/ 25 April 2023

Light at the end of Eskom’s tunnel?

The debt relief package includes R184 billion in cash over the next three years and thereafter government’s take over of up to R70 billion of Eskom debt if it meets the conditions attached to the relief.
If there are no tariff hikes and no debt solution for Eskom, then just how does the power utility maintain its creaking infrastructure?

Eskom will be freed from borrowing more money for its operational needs and capital requirements for the next five years because of the government’s debt relief package and the tariffs approved by the national energy regulator, Nersa.

This is according to Eskom’s acting chief executive, Calib Cassim, who met parliament’s standing committee on appropriations to discuss the Eskom Debt Relief Bill on Tuesday.

Cassim said the debt relief package of R240 billion will enable the electricity utility to properly plan and fund maintenance and plant refurbishment for the first time in years. Eskom has accumulated debt of R420 billion, mostly incurred from the construction of its Medupi and Kusile power stations.

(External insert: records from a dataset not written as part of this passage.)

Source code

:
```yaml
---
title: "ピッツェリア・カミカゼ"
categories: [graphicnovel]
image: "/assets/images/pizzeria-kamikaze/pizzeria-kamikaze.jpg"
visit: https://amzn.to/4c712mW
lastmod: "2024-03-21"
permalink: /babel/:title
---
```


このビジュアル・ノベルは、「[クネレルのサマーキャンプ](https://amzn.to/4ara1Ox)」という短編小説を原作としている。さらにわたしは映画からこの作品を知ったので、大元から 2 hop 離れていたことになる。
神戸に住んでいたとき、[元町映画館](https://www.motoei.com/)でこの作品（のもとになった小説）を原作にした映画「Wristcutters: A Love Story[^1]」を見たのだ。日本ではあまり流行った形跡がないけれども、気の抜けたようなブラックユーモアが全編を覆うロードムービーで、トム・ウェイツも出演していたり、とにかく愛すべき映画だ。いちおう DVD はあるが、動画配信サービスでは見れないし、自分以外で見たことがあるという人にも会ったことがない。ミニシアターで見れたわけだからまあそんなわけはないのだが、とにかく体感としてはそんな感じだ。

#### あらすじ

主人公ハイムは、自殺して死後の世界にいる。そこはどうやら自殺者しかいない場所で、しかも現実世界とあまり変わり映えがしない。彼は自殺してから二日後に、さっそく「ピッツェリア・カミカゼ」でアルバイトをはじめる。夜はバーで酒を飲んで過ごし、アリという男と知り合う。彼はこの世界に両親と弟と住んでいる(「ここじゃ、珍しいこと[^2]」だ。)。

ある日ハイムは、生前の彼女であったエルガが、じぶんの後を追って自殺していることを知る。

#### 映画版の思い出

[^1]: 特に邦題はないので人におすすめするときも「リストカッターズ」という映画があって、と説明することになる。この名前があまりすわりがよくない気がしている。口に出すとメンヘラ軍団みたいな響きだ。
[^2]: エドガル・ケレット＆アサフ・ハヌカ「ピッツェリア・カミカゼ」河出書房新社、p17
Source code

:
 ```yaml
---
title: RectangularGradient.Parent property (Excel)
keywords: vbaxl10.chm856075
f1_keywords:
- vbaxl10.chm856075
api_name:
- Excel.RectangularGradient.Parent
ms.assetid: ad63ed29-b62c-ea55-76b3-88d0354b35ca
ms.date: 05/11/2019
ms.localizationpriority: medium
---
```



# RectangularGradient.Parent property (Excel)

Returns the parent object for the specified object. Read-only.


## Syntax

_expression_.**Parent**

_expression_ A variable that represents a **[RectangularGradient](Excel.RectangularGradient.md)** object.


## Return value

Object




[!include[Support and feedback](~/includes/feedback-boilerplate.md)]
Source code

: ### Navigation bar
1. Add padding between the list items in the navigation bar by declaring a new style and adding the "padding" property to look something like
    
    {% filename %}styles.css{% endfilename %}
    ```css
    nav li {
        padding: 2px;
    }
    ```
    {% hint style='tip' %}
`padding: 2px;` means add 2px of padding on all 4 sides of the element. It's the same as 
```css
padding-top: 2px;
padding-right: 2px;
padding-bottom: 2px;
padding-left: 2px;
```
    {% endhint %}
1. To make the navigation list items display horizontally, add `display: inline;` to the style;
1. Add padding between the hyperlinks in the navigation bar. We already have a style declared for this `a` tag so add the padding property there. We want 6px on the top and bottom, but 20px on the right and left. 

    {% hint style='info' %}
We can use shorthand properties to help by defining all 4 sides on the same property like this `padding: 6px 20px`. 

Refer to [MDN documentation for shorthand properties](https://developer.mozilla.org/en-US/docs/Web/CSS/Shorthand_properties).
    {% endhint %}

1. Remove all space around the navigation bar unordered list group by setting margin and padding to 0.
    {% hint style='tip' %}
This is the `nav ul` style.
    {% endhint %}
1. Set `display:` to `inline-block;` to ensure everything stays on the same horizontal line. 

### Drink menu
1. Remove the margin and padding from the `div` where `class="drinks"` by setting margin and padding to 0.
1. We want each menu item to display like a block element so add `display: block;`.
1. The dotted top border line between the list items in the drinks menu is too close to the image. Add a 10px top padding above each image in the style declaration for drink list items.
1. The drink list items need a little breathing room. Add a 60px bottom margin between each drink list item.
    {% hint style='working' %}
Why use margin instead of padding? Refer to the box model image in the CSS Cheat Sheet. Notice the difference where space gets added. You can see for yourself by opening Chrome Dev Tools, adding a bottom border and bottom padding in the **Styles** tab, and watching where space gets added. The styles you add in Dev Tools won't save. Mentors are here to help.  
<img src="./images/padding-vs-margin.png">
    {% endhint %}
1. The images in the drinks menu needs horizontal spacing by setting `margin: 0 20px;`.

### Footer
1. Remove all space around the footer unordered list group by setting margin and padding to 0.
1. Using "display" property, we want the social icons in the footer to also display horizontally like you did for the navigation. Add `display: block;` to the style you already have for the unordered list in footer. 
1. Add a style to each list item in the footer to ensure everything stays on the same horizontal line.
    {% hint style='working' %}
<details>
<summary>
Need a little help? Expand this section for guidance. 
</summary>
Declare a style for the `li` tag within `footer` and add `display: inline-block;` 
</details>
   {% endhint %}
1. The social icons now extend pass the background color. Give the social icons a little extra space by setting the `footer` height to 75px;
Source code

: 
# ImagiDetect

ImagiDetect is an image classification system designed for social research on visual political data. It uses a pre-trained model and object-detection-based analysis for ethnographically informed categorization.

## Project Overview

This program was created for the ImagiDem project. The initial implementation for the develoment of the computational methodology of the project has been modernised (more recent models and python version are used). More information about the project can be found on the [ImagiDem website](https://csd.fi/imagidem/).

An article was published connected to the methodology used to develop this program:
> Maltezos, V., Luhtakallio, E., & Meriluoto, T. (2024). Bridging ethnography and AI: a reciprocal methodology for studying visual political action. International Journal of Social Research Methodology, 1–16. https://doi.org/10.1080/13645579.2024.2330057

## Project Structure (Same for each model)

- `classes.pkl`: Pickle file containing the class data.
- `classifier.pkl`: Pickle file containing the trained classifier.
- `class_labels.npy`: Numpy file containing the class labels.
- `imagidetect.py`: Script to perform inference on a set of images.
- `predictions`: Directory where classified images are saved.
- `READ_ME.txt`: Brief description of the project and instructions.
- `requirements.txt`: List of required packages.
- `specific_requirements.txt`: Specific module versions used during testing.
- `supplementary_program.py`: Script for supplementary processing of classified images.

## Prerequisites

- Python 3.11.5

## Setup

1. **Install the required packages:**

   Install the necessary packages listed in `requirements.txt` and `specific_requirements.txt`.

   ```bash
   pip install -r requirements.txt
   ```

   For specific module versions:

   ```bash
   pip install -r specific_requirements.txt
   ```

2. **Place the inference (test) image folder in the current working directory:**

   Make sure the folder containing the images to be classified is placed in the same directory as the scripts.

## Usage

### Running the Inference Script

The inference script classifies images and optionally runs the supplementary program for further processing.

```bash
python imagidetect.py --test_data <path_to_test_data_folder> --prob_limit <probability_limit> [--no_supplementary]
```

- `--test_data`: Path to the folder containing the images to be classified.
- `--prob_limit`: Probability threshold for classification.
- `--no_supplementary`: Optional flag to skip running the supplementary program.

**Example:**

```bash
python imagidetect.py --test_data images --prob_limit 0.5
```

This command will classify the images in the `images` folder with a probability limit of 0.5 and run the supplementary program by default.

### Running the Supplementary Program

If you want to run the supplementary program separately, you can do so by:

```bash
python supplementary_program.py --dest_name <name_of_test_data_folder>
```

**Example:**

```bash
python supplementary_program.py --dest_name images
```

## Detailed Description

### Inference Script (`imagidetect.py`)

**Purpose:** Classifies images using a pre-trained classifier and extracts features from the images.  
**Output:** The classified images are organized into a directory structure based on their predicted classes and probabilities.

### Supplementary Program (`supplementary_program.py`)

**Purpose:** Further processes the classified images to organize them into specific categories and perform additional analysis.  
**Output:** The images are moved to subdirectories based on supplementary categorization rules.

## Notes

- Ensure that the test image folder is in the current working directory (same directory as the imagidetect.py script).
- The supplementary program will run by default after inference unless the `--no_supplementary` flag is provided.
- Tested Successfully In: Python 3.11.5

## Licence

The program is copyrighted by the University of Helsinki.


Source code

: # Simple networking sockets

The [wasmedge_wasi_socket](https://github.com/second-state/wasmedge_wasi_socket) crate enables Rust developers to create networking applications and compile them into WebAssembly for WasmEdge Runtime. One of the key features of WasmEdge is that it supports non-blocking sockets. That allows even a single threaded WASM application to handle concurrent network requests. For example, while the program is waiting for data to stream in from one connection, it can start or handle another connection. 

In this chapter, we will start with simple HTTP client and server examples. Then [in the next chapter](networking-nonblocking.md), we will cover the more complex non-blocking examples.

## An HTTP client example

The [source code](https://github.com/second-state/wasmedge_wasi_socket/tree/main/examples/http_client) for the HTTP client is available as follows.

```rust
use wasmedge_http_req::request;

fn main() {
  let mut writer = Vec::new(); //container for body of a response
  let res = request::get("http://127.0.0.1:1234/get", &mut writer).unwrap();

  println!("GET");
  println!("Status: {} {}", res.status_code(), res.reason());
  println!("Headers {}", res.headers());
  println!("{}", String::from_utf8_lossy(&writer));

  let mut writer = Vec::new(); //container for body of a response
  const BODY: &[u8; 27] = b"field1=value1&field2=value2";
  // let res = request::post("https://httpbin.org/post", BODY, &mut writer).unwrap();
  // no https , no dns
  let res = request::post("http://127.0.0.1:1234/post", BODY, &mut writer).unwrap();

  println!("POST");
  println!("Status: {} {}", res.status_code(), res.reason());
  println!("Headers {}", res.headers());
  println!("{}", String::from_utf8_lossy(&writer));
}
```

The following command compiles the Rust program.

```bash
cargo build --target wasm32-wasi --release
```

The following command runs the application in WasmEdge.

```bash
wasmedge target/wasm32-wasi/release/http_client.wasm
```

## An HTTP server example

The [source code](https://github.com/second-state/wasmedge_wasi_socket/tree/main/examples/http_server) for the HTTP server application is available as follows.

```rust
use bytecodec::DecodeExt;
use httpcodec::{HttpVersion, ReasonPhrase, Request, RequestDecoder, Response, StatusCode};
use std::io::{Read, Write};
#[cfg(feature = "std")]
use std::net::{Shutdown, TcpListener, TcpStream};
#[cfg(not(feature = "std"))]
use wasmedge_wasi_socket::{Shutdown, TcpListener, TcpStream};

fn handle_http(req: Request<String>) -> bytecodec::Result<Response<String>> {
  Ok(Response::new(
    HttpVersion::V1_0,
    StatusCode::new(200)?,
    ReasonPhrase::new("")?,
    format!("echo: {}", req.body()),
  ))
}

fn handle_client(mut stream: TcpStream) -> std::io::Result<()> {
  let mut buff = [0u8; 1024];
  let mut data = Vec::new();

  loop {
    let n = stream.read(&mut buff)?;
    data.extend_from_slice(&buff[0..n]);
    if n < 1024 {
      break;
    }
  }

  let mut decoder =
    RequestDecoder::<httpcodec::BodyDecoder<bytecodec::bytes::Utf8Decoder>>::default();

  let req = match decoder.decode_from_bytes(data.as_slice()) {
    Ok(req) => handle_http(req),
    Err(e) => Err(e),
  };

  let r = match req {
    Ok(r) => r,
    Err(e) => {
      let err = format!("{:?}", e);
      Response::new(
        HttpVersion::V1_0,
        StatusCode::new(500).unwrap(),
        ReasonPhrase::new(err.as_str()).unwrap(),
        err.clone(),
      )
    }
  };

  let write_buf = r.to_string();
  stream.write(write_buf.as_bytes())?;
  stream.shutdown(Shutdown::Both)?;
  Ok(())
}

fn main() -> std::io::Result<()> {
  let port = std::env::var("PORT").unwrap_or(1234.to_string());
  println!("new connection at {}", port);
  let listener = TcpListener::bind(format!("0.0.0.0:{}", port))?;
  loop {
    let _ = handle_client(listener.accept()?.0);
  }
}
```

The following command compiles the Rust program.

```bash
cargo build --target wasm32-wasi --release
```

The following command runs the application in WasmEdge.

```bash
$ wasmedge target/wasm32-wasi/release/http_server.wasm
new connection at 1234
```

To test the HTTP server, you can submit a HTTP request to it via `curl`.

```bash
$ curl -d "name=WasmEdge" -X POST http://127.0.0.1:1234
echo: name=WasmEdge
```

“The debt relief has, in the first place, relieved a lot of pressure on Eskom needing to go and approach markets to raise anything from R40 billion to R60 billion an annum, which is what we have done in the last few years,” said Cassim.

“This is the first time in the last six years that we were able to release three years’ capital expenditure across the divisions. That is a tremendous relief from a financial and operational perspective. It also allows the management to focus on generation performance and to focus on reducing the intensity of load-shedding.”

Under the debt relief package, the treasury will cover all debt-servicing costs over the next three years, a move aimed at freeing up cash for Eskom to undertake immediate and much-needed maintenance and investment to reduce load-shedding. 

The relief includes R184 billion in cash over the next three years and thereafter government’s take over of up to R70 billion of Eskom debt if it meets the conditions attached to the relief.

Last month, Nersa approved an 18.65% tariff increase for 2023-24 and 12.74% for 2024-25.

Cassim said that with the tariff for 2023-24, the debt relief meant Eskom would not have to borrow for the next four years. 

But MPs argued that Eskom was incapable of meeting the conditions of the debt relief, which include that it may not borrow or invest in new generation projects and must not award wage and salary increases that affect the company’s sustainability.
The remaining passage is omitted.